Kurier

Die alte Signora und die Hitze

- BARBARA KAUFMANN barbara.kaufmann@kurier.at

Ich komme gerade aus Rom zurück, wo der Sommer der ewigen Stadt schon sichtbar zusetzt. Die Vespafahre­r tragen Sandalen, kurze Hosen und ärmellose Shirts. Alle paar Meter sprudeltK Wasser aus einem Hydranten, an dem sich Geschäftsl­eute, Kinder und Senioren schnell erfrischen können. Das Gesicht waschen, den dünnen Wasserstra­hl kurz über Arme und Beine laufen lassen, bevor sie weiter ihrer Wege gehen. Zugegeben, etwas langsamer als sonst und vielleicht etwas bedächtige­r.

Aber im Großen und Ganzen wirken die Römer noch unbeeindru­ckt von den Temperatur­en. Noch gehen sie ihrem Alltag nach wie eh und je und lassen sich dabei von Touristenm­assen ebenso wenig aus der Ruhe bringen wie von unverlässl­ichen Bussen.

Die Schulkinde­r, die bereits seit zwei Wochen frei haben, denn die Sommerferi­en dauern in Italien rund drei Monate, wurden von ihren Eltern zu den Großeltern verfrachte­t. Die sind mit ihnen ans Meer gefahren, aufs Land, oder man sieht sie am Nachmittag bei Ausflügen mit den Enkeln im Grünen am Gianicolo, wo oft ein einzelnes Pensionist­enpaar eine ganze Truppe 13-Jähriger beaufsicht­igt.

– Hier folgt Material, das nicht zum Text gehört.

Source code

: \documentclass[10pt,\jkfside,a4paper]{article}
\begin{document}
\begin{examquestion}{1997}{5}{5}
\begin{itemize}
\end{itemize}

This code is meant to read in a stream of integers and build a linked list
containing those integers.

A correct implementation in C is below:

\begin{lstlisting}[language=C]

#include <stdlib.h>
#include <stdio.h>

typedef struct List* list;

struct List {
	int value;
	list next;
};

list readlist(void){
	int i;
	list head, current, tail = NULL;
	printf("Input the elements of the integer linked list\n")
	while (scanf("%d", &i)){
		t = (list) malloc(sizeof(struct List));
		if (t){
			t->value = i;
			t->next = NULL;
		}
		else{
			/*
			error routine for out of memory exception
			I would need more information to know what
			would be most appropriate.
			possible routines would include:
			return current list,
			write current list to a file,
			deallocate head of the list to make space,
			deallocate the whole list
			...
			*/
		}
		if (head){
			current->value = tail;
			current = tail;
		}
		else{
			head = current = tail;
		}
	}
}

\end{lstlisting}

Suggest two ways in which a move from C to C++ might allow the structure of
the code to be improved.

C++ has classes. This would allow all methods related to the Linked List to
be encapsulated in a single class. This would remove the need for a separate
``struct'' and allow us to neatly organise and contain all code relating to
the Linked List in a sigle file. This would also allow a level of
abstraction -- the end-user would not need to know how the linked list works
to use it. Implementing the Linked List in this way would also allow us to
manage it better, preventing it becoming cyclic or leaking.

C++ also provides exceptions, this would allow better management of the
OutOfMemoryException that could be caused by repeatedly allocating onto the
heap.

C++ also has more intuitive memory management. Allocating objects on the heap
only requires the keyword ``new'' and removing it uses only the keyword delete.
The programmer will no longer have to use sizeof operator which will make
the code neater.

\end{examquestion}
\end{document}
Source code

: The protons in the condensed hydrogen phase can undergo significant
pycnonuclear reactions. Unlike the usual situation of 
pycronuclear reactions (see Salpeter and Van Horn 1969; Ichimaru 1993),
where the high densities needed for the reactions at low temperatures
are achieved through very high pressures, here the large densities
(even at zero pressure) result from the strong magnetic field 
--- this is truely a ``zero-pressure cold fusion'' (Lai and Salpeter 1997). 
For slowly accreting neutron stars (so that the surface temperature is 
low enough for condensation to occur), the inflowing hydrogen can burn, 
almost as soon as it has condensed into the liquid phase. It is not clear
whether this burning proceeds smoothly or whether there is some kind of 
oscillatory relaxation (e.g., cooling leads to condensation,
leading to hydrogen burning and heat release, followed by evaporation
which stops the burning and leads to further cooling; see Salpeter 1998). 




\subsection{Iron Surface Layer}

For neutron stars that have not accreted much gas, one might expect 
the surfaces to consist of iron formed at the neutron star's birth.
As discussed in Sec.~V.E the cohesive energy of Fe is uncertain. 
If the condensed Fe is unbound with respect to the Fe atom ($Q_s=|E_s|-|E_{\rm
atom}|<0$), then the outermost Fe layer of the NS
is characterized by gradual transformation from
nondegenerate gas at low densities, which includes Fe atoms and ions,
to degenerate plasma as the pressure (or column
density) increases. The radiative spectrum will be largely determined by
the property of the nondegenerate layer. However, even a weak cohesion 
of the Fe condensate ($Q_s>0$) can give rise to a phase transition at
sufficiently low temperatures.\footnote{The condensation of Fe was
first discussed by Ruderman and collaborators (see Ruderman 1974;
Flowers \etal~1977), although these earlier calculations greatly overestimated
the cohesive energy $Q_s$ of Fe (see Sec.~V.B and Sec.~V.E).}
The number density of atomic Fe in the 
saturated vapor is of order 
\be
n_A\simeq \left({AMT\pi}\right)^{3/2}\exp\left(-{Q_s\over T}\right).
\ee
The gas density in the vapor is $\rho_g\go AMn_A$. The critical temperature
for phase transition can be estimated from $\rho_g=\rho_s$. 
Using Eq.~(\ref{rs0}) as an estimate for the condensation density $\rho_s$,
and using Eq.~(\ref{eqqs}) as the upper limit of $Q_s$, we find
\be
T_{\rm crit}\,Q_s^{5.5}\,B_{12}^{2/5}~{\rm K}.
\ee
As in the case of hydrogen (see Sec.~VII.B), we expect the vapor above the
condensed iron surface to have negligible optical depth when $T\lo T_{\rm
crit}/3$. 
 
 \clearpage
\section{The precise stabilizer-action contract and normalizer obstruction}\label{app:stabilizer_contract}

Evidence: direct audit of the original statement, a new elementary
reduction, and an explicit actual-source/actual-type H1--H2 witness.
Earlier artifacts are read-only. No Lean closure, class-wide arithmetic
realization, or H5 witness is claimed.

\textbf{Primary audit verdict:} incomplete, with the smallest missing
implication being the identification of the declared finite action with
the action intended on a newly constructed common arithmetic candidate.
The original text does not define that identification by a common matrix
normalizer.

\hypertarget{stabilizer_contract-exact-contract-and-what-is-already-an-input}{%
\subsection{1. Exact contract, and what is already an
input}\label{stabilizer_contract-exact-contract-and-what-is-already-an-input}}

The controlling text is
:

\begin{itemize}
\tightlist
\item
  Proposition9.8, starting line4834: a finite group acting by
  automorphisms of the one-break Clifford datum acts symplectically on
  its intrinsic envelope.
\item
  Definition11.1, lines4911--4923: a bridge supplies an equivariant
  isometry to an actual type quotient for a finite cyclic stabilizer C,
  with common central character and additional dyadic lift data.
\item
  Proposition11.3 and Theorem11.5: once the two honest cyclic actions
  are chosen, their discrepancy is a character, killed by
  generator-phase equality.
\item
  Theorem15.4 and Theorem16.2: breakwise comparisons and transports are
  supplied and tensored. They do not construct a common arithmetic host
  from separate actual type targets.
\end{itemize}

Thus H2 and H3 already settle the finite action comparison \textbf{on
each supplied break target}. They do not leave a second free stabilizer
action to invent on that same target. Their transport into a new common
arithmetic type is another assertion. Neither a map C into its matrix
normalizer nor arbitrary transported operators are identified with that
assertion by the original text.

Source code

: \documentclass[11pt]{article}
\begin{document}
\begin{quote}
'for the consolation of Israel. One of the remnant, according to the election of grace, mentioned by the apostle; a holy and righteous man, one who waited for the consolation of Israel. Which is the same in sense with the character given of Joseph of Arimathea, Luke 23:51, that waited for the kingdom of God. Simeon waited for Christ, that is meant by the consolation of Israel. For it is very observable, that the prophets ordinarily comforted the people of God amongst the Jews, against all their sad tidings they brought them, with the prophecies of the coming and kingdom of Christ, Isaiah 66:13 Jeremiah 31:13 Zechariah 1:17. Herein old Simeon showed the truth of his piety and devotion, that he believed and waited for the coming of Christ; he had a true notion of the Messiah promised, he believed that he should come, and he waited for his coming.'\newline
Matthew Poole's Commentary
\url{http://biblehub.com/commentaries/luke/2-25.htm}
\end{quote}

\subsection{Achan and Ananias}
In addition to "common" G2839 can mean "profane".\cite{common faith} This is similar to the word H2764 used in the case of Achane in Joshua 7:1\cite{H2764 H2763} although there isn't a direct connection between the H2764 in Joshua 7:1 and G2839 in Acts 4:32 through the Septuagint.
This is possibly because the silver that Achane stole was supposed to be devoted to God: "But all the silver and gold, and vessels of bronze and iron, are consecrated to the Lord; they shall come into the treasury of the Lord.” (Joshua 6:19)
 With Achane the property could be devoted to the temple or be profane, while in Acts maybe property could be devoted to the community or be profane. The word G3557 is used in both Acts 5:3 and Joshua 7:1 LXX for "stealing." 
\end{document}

Die sitzen dann ganz einträchti­g auf der Wiese um die Bank mit den Älteren herum, essen ihr Eis, und kurz ist man gerührt von der Idylle und denkt sich, das mit dem Gene- rationenko­nflikt ist vielleicht doch übertriebe­n. Aber wahrschein­lich hat man bei 35 Grad im Schatten einfach keine Kraft zum Streiten und besinnt sich auf das, was wirklich zählt.

Majestätis­ch

Außerdem „richtig heiß wird es erst noch“, erklärt die Barbesitze­rin in Trastevere und meint damit jene sengende Hitze, die sich im Juli und August über die Stadt legt und jeden, der nur irgendwie kann, aus ihr flüchten lässt. Doch noch erdulden die Römer die Temperatur­en – so wie jene Signora, die mir kurz vor meiner Abreise auf dem Viale Trastevere entgegenka­m.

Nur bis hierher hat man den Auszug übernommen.